Merck (NYSE: MRK) has a dividend yield of 3.19%. It’s part of the strategy for 2017 and has qualified for it every year since 2005, with the exception of 2008.
Like I said, the turnover rate has been low. An investor using this strategy would’ve replaced an average of 2.6, or basically 3, positions per year.
Let’s look at a table of the Dogs of the Dow each year, starting in 2007. The red represents positions held over from the year before…
So for 2017, you’d be replacing Procter & Gamble (NYSE: PG) and Wal-Mart (NYSE: WMT) with Boeing (NYSE: BA) and Coca-Cola (NYSE: KO) from the portfolio you started with in 2016.

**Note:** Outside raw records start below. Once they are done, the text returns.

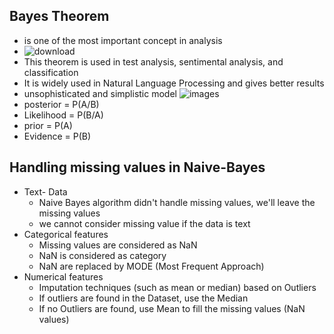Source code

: 
## Bayes Theorem
- is one of the most important concept in analysis
- ![download](https://github.com/Selvam-DG/Machine_Learning_Techniques/assets/98681717/00d19134-779a-445d-a656-316a00705ee5)
- This theorem is used in test analysis, sentimental analysis, and classification
- It is widely used in Natural Language Processing and gives better results
- unsophisticated and simplistic model
![images](https://github.com/Selvam-DG/Machine_Learning_Techniques/assets/98681717/ab2c171c-db05-42d6-9b45-30d54a26a22e)
- posterior = P(A/B)
- Likelihood = P(B/A)
- prior = P(A)
- Evidence = P(B)


## Handling missing values in Naive-Bayes
- Text- Data
  - Naive Bayes algorithm didn't  handle missing values, we'll leave the missing values
  - we cannot consider missing value if the data is text
- Categorical features
  - Missing values are considered as NaN
  - NaN is considered as category
  - NaN are replaced by MODE (Most Frequent Approach)
- Numerical features
  - Imputation techniques (such as mean or median) based on Outliers
  - If outliers are found in the Dataset, use the Median
  - If no Outliers are found, use Mean to fill the missing values (NaN values)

From an original starting point in 2007, only Verizon and Pfizer remain. Altria (NYSE: MO) was removed from the index in 2008. General Motors (NYSE: GM) and Citigroup (NYSE: C) were dropped from it in 2009. AT&T (NYSE: T) was removed from the Dow in 2015.
Your original position in Merck would have been replaced by Home Depot (NYSE: HD) in 2008, with Merck then replacing Home Depot in 2009.
Now for the most important question… Does this strategy work?
Do the Dogs of the Dow outperform the index itself?
Like a lot of investing strategies or maxims, the original data for the Dogs of the Dow is promising. O’Higgins based his theory on the markets from 1973 to 1989. At that point, the Dogs of the Dow returned an average of 17.9% per year versus the rest of the Dow’s 11.1%.
Fast forward and the Dogs are coming off an extremely strong showing in 2016. They gained 16.1%, outperforming the Dow and the S&P 500.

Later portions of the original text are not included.